The BBC reports that Smith will be presented with the award in a ceremony in August. She is the latest winner of a prize whose previous winners Sir Paul McCartney, Elton John, Joni Mitchell, Bob Dylan, Stevie Wonder and last year, Bjork and Ennio Morricone.
Two prizes are awarded each year (usually one for a rock act, one for a classical act), with avant garde San Francisco string ensemble Kronos Quartet joining Smith in 2011.
The Royal Swedish Music Academy praised 64-year-old Smith for “devoting her life to art in all its forms” and said, “Patti Smith has demonstrated how much rock’n’roll there is in poetry and how much poetry there is in rock’n’roll… She has transformed the way an entire generation looks, thinks and dreams.”
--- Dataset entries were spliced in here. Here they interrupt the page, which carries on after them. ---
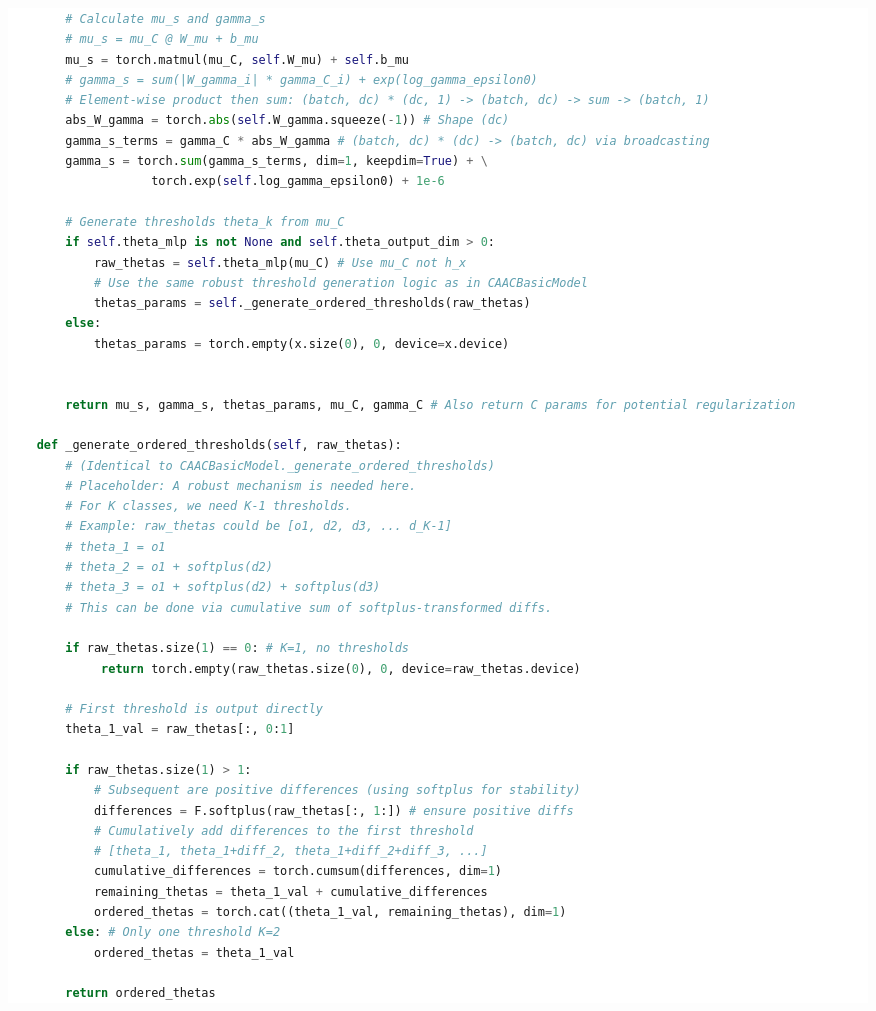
 ```python
        # Calculate mu_s and gamma_s
        # mu_s = mu_C @ W_mu + b_mu
        mu_s = torch.matmul(mu_C, self.W_mu) + self.b_mu
        # gamma_s = sum(|W_gamma_i| * gamma_C_i) + exp(log_gamma_epsilon0)
        # Element-wise product then sum: (batch, dc) * (dc, 1) -> (batch, dc) -> sum -> (batch, 1)
        abs_W_gamma = torch.abs(self.W_gamma.squeeze(-1)) # Shape (dc)
        gamma_s_terms = gamma_C * abs_W_gamma # (batch, dc) * (dc) -> (batch, dc) via broadcasting
        gamma_s = torch.sum(gamma_s_terms, dim=1, keepdim=True) + \
                    torch.exp(self.log_gamma_epsilon0) + 1e-6

        # Generate thresholds theta_k from mu_C
        if self.theta_mlp is not None and self.theta_output_dim > 0:
            raw_thetas = self.theta_mlp(mu_C) # Use mu_C not h_x
            # Use the same robust threshold generation logic as in CAACBasicModel
            thetas_params = self._generate_ordered_thresholds(raw_thetas) 
        else:
            thetas_params = torch.empty(x.size(0), 0, device=x.device)


        return mu_s, gamma_s, thetas_params, mu_C, gamma_C # Also return C params for potential regularization

    def _generate_ordered_thresholds(self, raw_thetas):
        # (Identical to CAACBasicModel._generate_ordered_thresholds)
        # Placeholder: A robust mechanism is needed here.
        # For K classes, we need K-1 thresholds.
        # Example: raw_thetas could be [o1, d2, d3, ... d_K-1]
        # theta_1 = o1
        # theta_2 = o1 + softplus(d2)
        # theta_3 = o1 + softplus(d2) + softplus(d3)
        # This can be done via cumulative sum of softplus-transformed diffs.
        
        if raw_thetas.size(1) == 0: # K=1, no thresholds
             return torch.empty(raw_thetas.size(0), 0, device=raw_thetas.device)

        # First threshold is output directly
        theta_1_val = raw_thetas[:, 0:1]
        
        if raw_thetas.size(1) > 1:
            # Subsequent are positive differences (using softplus for stability)
            differences = F.softplus(raw_thetas[:, 1:]) # ensure positive diffs
            # Cumulatively add differences to the first threshold
            # [theta_1, theta_1+diff_2, theta_1+diff_2+diff_3, ...]
            cumulative_differences = torch.cumsum(differences, dim=1)
            remaining_thetas = theta_1_val + cumulative_differences
            ordered_thetas = torch.cat((theta_1_val, remaining_thetas), dim=1)
        else: # Only one threshold K=2
            ordered_thetas = theta_1_val
            
        return ordered_thetas

```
Smith hasn’t released a studio album since 2007’s Twelve, although she did release a live album, The Coral Sea, in 2008. Her latest tome, a memoir entitled Just Kids, came out in 2010. It was previously reported in these pages that Smith will contribute to a new Buddy Holly tribute album.
The prize, worth one million kronor (AUD152,000) will be presented by King Carl XVI Gustaf on August 30.
The academy said of the Kronos Quartet, “For almost 40 years the Kronos Quartet has been revolutionising the potential of the string quartet genre when it comes to both style and content.”
The Polar Music Prize began in 1989 as the brainchild of Stig Anderson, the manager of ABBA.